Tuesday, December 3, 2013

Musings: Opt for Fair

Adam Asquith has filed a motion for a TRO to stop KIUC from collecting the $10.27 monthly smart meter opt-out fee until a vote on the question is held next spring.

At least, that's part of what he's asking for. What he really wants is the elimination of any fee at all, regardless of how a majority of the members vote. In his “prayer for relief,” Adam requests a court order suspending the fees until:

KIUC establishes policies that do not extort fees from the plaintiff for preventing the invasion of the privacy of his home by the Defendant [KIUC]

Or in less dramatic rhetoric: no opt-out fee period. At least, none for Adam. And what the utility gives Adam, it has to give everyone else.

People should have the right to “opt-out” from having a smart meter installed, and about 10 percent of the co-op members have exercised it. But it's unfair to expect the other members to pay the costs of reading the analog meters — costs that KIUC justified to the satisfaction of the Public Utilities Commission. 

I've primarily heard two arguments from those who think everyone should pay for what the state Consumer Advocate has termed “cost-causers.”

The first: People shouldn't have to pay for their health and privacy. Perhaps not, but they do it all the time. They pay for supplements, gym memberships, organic food, better quality bike helmets, encryption software, unlisted numbers, phone scramblers, etc., etc., all to ensure health and privacy. Why should having an analog meter be any different? And in any case, those making this argument aren't really saying “people shouldn't pay.” They're saying “all of you should pay for us.”

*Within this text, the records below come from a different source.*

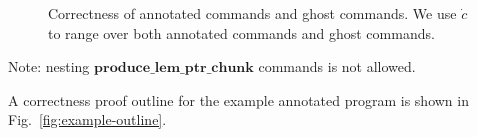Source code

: \documentclass{article}
\begin{document}
\begin{figure}
\caption{Correctness of annotated commands and ghost commands. We use $\dot{c}$ to range over both annotated commands and ghost commands.}\label{fig:correctness}
\end{figure}

Note: nesting $\mathbf{produce\_lem\_ptr\_chunk}$ commands is not allowed.

A correctness proof outline for the example annotated program is shown in Fig.~\ref{fig:example-outline}.
\end{document}
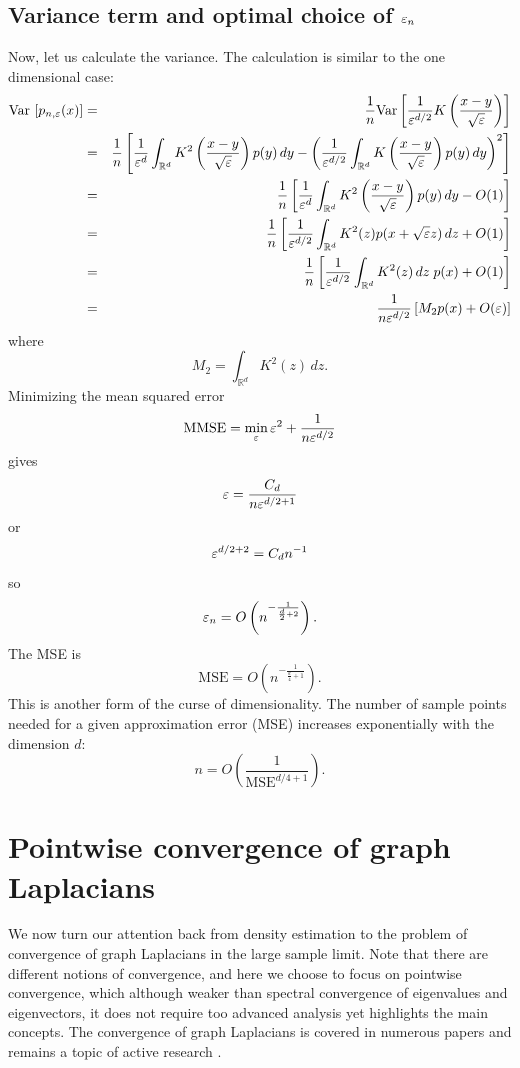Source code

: \subsection{Variance term and optimal choice of $\eps_n$}
Now, let us calculate the variance. The calculation is similar to the one dimensional case: 
\begin{eqnarray*}
\text{Var }[p_{n,\eps}(x)] &=& \frac{1}{n} \text{Var}\left[\frac{1}{\eps^{d/2}} K\left( \frac{x-y}{\sqrt{\eps}}\right) \right] \nonumber\\
&=& \frac{1}{n} \left[ \frac{1}{\eps^d} \int_{\mathbb{R}^d} K^2\left(\frac{x-y}{\sqrt{\eps}}\right)p(y)\,dy - \left(\frac{1}{\eps^{d/2}} \int_{\mathbb{R}^d} K\left(\frac{x-y}{\sqrt{\eps}}\right)p(y)\,dy\right)^2\right] \nonumber \\
&=& \frac{1}{n} \left[ \frac{1}{\eps^d} \int_{\mathbb{R}^d} K^2\left(\frac{x-y}{\sqrt{\eps}}\right)p(y)\,dy - O(1) \right] \\
&=& \frac{1}{n} \left[ \frac{1}{\eps^{d/2}}\int_{\mathbb{R}^d} K^2(z)p(x+\sqrt{\eps}z)\,dz + O(1) \right] \nonumber\\
&=& \frac{1}{n} \left[ \frac{1}{\eps^{d/2}}\int_{\mathbb{R}^d} K^2(z)\,dz \;p(x) + O(1) \right] \nonumber\\
&=& \frac{1}{n\eps^{d/2}} \left[M_2 p(x) + O(\eps)\right]
\end{eqnarray*}
where
$$M_2 = \int_{\mathbb{R}^d} K^2(z)\,dz.$$
Minimizing the mean squared error
$$\text{MMSE} = \min_{\eps} \eps^2 + \frac{1}{n\eps^{d/2}}$$
gives
$$\eps = \frac{C_d}{n\eps^{d/2+1}}$$
or
$$\eps^{d/2 + 2} = C_d n^{-1}$$
so
$$\eps_n = O\left(n^{-\frac{1}{\frac{d}{2}+2}}\right).$$
The MSE is
$$\text{MSE} = O\left(n^{-\frac{1}{\frac{d}{4}+1}}\right).$$
This is another form of the curse of dimensionality. The number of sample points needed for a given approximation error (MSE) increases exponentially with the dimension $d$:
$$n = O\left(\frac{1}{\text{MSE}^{d/4+1}}\right).$$



\section{Pointwise convergence of graph Laplacians}
We now turn our attention back from density estimation to the problem of convergence of graph Laplacians in the large sample limit. Note that there are different notions of convergence, and here we choose to focus on pointwise convergence, which although weaker than spectral convergence of eigenvalues and eigenvectors, it does not require too advanced analysis yet highlights the main concepts. The convergence of graph Laplacians is covered in numerous papers and remains a topic of active research \cite{belkin2005towards,hein2005graphs,singer2006graph,belkin2006convergence,gine2006empirical,singer2017spectral,trillos2018variational,garcia2020error,calder2022improved}.        


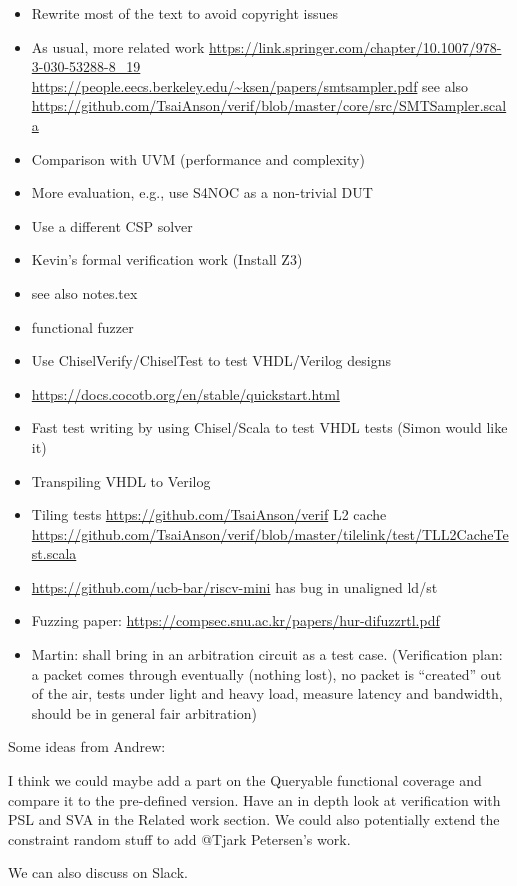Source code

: \documentclass[conference]{IEEEtran}
\newcommand{\martin}[1]{{\color{blue} Martin: #1}}
\begin{document}
\begin{itemize}
\item Rewrite most of the text to avoid copyright issues
\item As usual, more related work \url{https://link.springer.com/chapter/10.1007/978-3-030-53288-8_19} \url{https://people.eecs.berkeley.edu/~ksen/papers/smtsampler.pdf} see also \url{https://github.com/TsaiAnson/verif/blob/master/core/src/SMTSampler.scala}
\item Comparison with UVM (performance and complexity)
\item More evaluation, e.g., use S4NOC as a non-trivial DUT
\item Use a different CSP solver
\item Kevin's formal verification work (Install Z3)
\item see also notes.tex
\item functional fuzzer
\item Use ChiselVerify/ChiselTest to test VHDL/Verilog designs
\item \url{https://docs.cocotb.org/en/stable/quickstart.html}
\item Fast test writing by using Chisel/Scala to test VHDL tests (Simon would like it)
\item Transpiling VHDL to Verilog
\item Tiling tests \url{https://github.com/TsaiAnson/verif} L2 cache \url{https://github.com/TsaiAnson/verif/blob/master/tilelink/test/TLL2CacheTest.scala}
\item \url{https://github.com/ucb-bar/riscv-mini} has bug in unaligned ld/st
\item Fuzzing paper: \url{https://compsec.snu.ac.kr/papers/hur-difuzzrtl.pdf}
\item \martin{shall bring in an arbitration circuit as a test case.} (Verification plan: a packet comes through eventually (nothing lost), no packet is ``created'' out of the air, tests under light and heavy load, measure latency and bandwidth, should be in general fair arbitration)
\end{itemize}

Some ideas from Andrew:

I think we could maybe add a part on the Queryable functional coverage and compare it to the pre-defined version. Have an in depth look at verification with PSL and SVA in the Related work section. We could also potentially extend the constraint random stuff to add @Tjark Petersen's work.

We can also discuss on Slack.
\end{document}

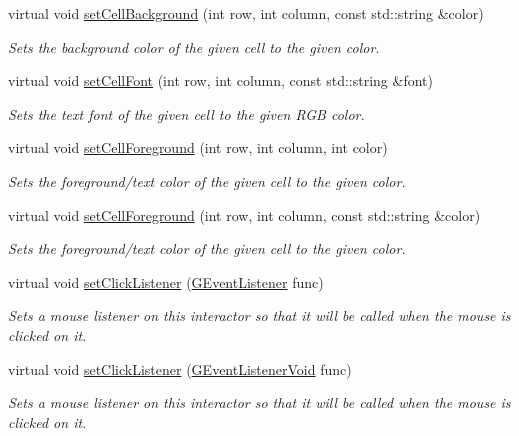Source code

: \begin{DoxyCompactItemize}
virtual void \mbox{\hyperlink{classsgl_1_1GTable_af2d2fa204d2f9260081102a990310cd7}{set\+Cell\+Background}} (int row, int column, const std\+::string \&color)
\begin{DoxyCompactList}\small\item\em Sets the background color of the given cell to the given color. \end{DoxyCompactList}\item 
virtual void \mbox{\hyperlink{classsgl_1_1GTable_a8c3d80b0163f465c7306b075d5895313}{set\+Cell\+Font}} (int row, int column, const std\+::string \&font)
\begin{DoxyCompactList}\small\item\em Sets the text font of the given cell to the given R\+GB color. \end{DoxyCompactList}\item 
virtual void \mbox{\hyperlink{classsgl_1_1GTable_a19969b2f2b0cbf219333b02c047b2e7e}{set\+Cell\+Foreground}} (int row, int column, int color)
\begin{DoxyCompactList}\small\item\em Sets the foreground/text color of the given cell to the given color. \end{DoxyCompactList}\item 
virtual void \mbox{\hyperlink{classsgl_1_1GTable_ab0bdc2afa7ef003fa5e8ab6eb25a7282}{set\+Cell\+Foreground}} (int row, int column, const std\+::string \&color)
\begin{DoxyCompactList}\small\item\em Sets the foreground/text color of the given cell to the given color. \end{DoxyCompactList}\item 
virtual void \mbox{\hyperlink{classsgl_1_1GInteractor_abd40af6921242584d0954f173911b190}{set\+Click\+Listener}} (\mbox{\hyperlink{namespacesgl_ae9f3e9eab70035da1a2b114e21357b25}{G\+Event\+Listener}} func)
\begin{DoxyCompactList}\small\item\em Sets a mouse listener on this interactor so that it will be called when the mouse is clicked on it. \end{DoxyCompactList}\item 
virtual void \mbox{\hyperlink{classsgl_1_1GInteractor_a856414c92df90f56f3877475eb3f8fc4}{set\+Click\+Listener}} (\mbox{\hyperlink{namespacesgl_a54427ce97bb1c2804e4fe2b0a62e8b17}{G\+Event\+Listener\+Void}} func)
\begin{DoxyCompactList}\small\item\em Sets a mouse listener on this interactor so that it will be called when the mouse is clicked on it. \end{DoxyCompactList}\item 

\end{DoxyCompactItemize}
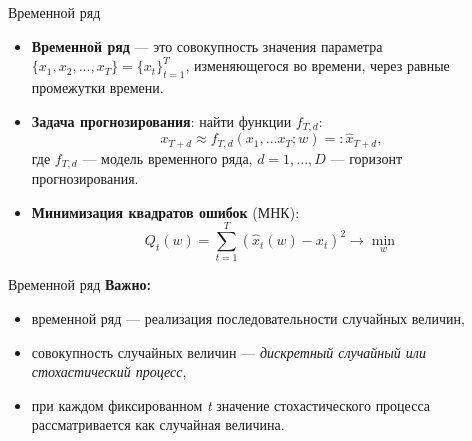 
\usepackage{tikz}
\usepackage[english,russian]{babel}
\usepackage[labelformat=empty]{caption}
\usetikzlibrary{arrows,shapes,positioning,shadows,trees}
\newcommand*{\defeq}{\stackrel{\text{def}}{=}}


\begin{frame}
\titlepage
\end{frame}
\begin{frame}{Временной ряд}
\begin{itemize}
\item \textbf{Временной ряд} --- это совокупность значения параметра $\{x_1, x_2,...,x_T\}= \{ x_t \}_{t=1}^T$, изменяющегося во времени,  через равные промежутки времени.

\item \textbf{Задача прогнозирования}: найти функции $f_{T,d}$:
\begin{equation*}
x_{T+d} \approx f_{T,d}(x_1,...x_T;w) =: \hat{x}_{T+d}, 
\end {equation*}
где $f_{T,d}$ --- модель временного ряда, $d =1,...,D$ --- горизонт прогнозирования.
\item \textbf{Минимизация квадратов ошибок} (МНК):
    \begin{equation*}
        Q_t(w) = \sum_{t = 1}^{T}(\hat{x}_{t}(w) - x_t)^2 \rightarrow \min_w
    \end{equation*}
\end{itemize}
\end{frame}
\begin{frame}{Временной ряд}
\textbf{Важно:}
\begin{itemize}
    \item временной ряд --- реализация последовательности случайных величин,
    \item совокупность случайных величин --- \textit{дискретный случайный или стохастический процесс},
    \item при каждом фиксированном \textit{t} значение стохастического процесса рассматривается как случайная величина.
\end{itemize}

\end{frame}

The second: It's punitive, penalizing those who opted-out. The PUC — headed by Mina Morita — nixed that argument in its decision and order approving the fees:

Such a cost recovery approach from the cost-causing customer is reasonable. Thus, the perception that the assessment of the one-time and monthly recurring charges constitutes a penalty for customers that have opted-out of using standard meters is without merit.

In short, KIUC has sufficiently demonstrated that it incurs costs in installing and utilizing non-standard meters, and such costs should be passed on to the cost-causing customer and not to customers that have chosen to utilize standard meters.

Adam, and the other members who circulated a petition that will bring the fee to a vote of the members in January, think the initial decision to impose a fee should have been made by the whole membership. 

But it's not like the members never had any say. The fee was approved through a public process that included a KIUC meeting, with opportunity for member testimony, and a PUC review with public testimony. The fee was also approved by the Consumer Advocate, who stated:

1. "[O]ne of the significant issues that is being addressed is cost-causation, in which utility costs incurred to benefit a specific customer group of customers, or customer class, are assigned as much as possible to the customer, group of customers, or customer class that causes those costs to be incurred to prevent other customers or customer classes from paying for or subsidizing the 'cost-causer.' This is sometimes generally referred to as 'the costs following the cost-causer.' "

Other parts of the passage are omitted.